Thomas Garnet Henry James, CBE, FBA (8 May 1923 – 16 December 2009), known as Harry James, was a British Egyptologist, epigrapher, and museum curator. He is best known for his career long association with the British Museum, serving with the Department of Ancient Egypt from 1951 to 1988, including 14 years as Keeper. He also had a large number of outside scholarly interests and wrote a large number of important research works on the subject of Ancient Egypt.

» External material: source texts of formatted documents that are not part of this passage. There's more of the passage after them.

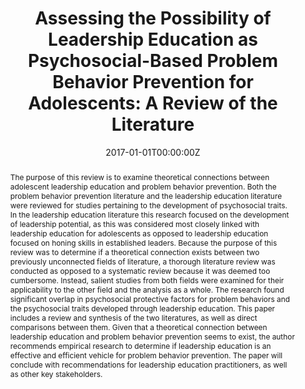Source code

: ---
title: "Assessing the Possibility of Leadership Education as Psychosocial-Based Problem Behavior Prevention for Adolescents: A Review of the Literature"

authors:
- "admin"
date: "2017-01-01T00:00:00Z"
doi: "10.12806/V16/I1/T2"
venue: "Journal of Leadership Education"
publishDate: "2017-01-01T00:00:00Z"
publication_types: ["2"]
abstract: "The purpose of this review is to examine theoretical connections between adolescent
leadership education and problem behavior prevention. Both the problem behavior prevention
literature and the leadership education literature were reviewed for studies pertaining to the
development of psychosocial traits. In the leadership education literature this research focused on
the development of leadership potential, as this was considered most closely linked with
leadership education for adolescents as opposed to leadership education focused on honing skills
in established leaders. Because the purpose of this review was to determine if a theoretical
connection exists between two previously unconnected fields of literature, a thorough literature
review was conducted as opposed to a systematic review because it was deemed too
cumbersome. Instead, salient studies from both fields were examined for their applicability to the
other field and the analysis as a whole. The research found significant overlap in psychosocial
protective factors for problem behaviors and the psychosocial traits developed through leadership
education. This paper includes a review and synthesis of the two literatures, as well as
direct comparisons between them. Given that a theoretical connection between leadership
education and problem behavior prevention seems to exist, the author recommends empirical
research to determine if leadership education is an effective and efficient vehicle for problem
behavior prevention. The paper will conclude with recommendations for leadership education
practitioners, as well as other key stakeholders."
summary: "Caputi, T. L. (2017). Assessing the Possibility of Leadership Education as Psychosocial-Based Problem Behavior Prevention for Adolescents: A Review of the Literature. Journal of Leadership Education, 16(1), 115'132. doi:10.12806/v16/i1/t2"
tags: 
featured: false
links:
- name: Paper Link
  url: "https://journalofleadershiped.org/wp-content/uploads/2019/02/16_1_caputi.pdf"
url_pdf: "/files/JOLE-2017.pdf"
image:
  focal_point: ""
  preview_only: false
---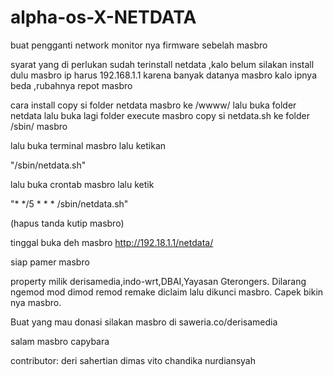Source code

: # alpha-os-X-NETDATA
buat pengganti network monitor nya firmware sebelah masbro


syarat yang di perlukan
sudah terinstall netdata ,kalo belum silakan install dulu masbro
ip harus 192.168.1.1 karena banyak datanya masbro kalo ipnya beda ,rubahnya repot masbro

cara install
copy si folder netdata masbro ke /wwww/
lalu buka folder netdata lalu buka lagi folder execute masbro
copy si netdata.sh ke folder /sbin/ masbro

lalu buka terminal masbro
lalu ketikan 

"/sbin/netdata.sh"

lalu buka crontab masbro
lalu ketik 

"* */5 * * * /sbin/netdata.sh"

(hapus tanda kutip masbro)

tinggal buka deh masbro 
http://192.18.1.1/netdata/

siap pamer masbro

property milik derisamedia,indo-wrt,DBAI,Yayasan Gterongers.
Dilarang ngemod mod dimod remod remake diclaim lalu dikunci masbro. Capek bikin nya masbro.

Buat yang mau donasi silakan masbro 
di saweria.co/derisamedia

salam masbro capybara

contributor:
deri sahertian
dimas vito
chandika nurdiansyah
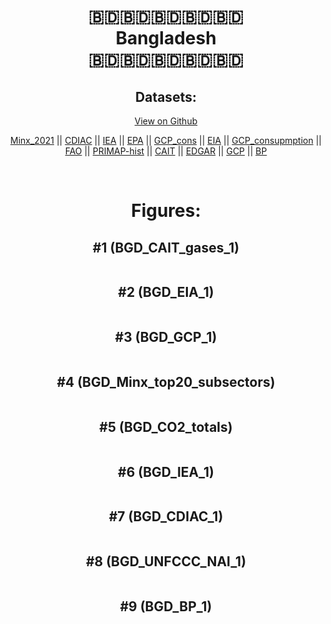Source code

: 
<center>
<h1 align="center">
🇧🇩🇧🇩🇧🇩🇧🇩🇧🇩
<br>
Bangladesh
<br>
🇧🇩🇧🇩🇧🇩🇧🇩🇧🇩
</h1>
<h2>Datasets:</h2>
<p><a href="https://github.com/dquintani/Greenhouse-Data/tree/master/country_data/BGD_Bangladesh/data">View on Github</a>
<br></p><p><a href="data/BGD_Minx_2021.csv">Minx_2021</a> || <a href="data/BGD_CDIAC.csv">CDIAC</a> || <a href="data/BGD_IEA.csv">IEA</a> || <a href="data/BGD_EPA.csv">EPA</a> || <a href="data/BGD_GCP_cons.csv">GCP_cons</a> || <a href="data/BGD_EIA.csv">EIA</a> || <a href="data/BGD_GCP_consupmption.csv">GCP_consupmption</a> || <a href="data/BGD_FAO.csv">FAO</a> || <a href="data/BGD_PRIMAP-hist.csv">PRIMAP-hist</a> || <a href="data/BGD_CAIT.csv">CAIT</a> || <a href="data/BGD_EDGAR.csv">EDGAR</a> || <a href="data/BGD_GCP.csv">GCP</a> || <a href="data/BGD_BP.csv">BP</a></p><p><br></p>
<h1>Figures:</h1><h2>#1 (BGD_CAIT_gases_1)</h2>
<p><img alt="" src="figures/BGD_CAIT_gases_1.png" /></p><h2>#2 (BGD_EIA_1)</h2>
<p><img alt="" src="figures/BGD_EIA_1.png" /></p><h2>#3 (BGD_GCP_1)</h2>
<p><img alt="" src="figures/BGD_GCP_1.png" /></p><h2>#4 (BGD_Minx_top20_subsectors)</h2>
<p><img alt="" src="figures/BGD_Minx_top20_subsectors.png" /></p><h2>#5 (BGD_CO2_totals)</h2>
<p><img alt="" src="figures/BGD_CO2_totals.png" /></p><h2>#6 (BGD_IEA_1)</h2>
<p><img alt="" src="figures/BGD_IEA_1.png" /></p><h2>#7 (BGD_CDIAC_1)</h2>
<p><img alt="" src="figures/BGD_CDIAC_1.png" /></p><h2>#8 (BGD_UNFCCC_NAI_1)</h2>
<p><img alt="" src="figures/BGD_UNFCCC_NAI_1.png" /></p><h2>#9 (BGD_BP_1)</h2>
<p><img alt="" src="figures/BGD_BP_1.png" /></p>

James was born in 1923 in Neath, Glamorganshire and attended Neath Grammar School before joining the Royal Artillery during the Second World War, reaching the rank of captain. After the end of the war he attended Exeter College, Oxford and there studied under Sir Alan Gardiner and Battiscombe Gunn, two of the most significant Egyptologists of the twentieth century. In 1951 he took a position in the Department of Egyptian and Assyrian Antiquities at the British Museum in London and there worked on a number of specialised research projects, focusing on translation of Egyptian hieroglyphs and publishing extensively on a wide variety of topics. In 1972 he worked with Eiddon Edwards on the "Treasures of Tutankhamun" exhibition at the British Museum, which remains the most popular museum exhibition ever staged in Britain. In 1974 he replaced Edwards as Keeper of Ancient Egypt and ran the department successfully until 1988, redeveloping the Egyptian Sculpture Gallery to acclaim in 1981.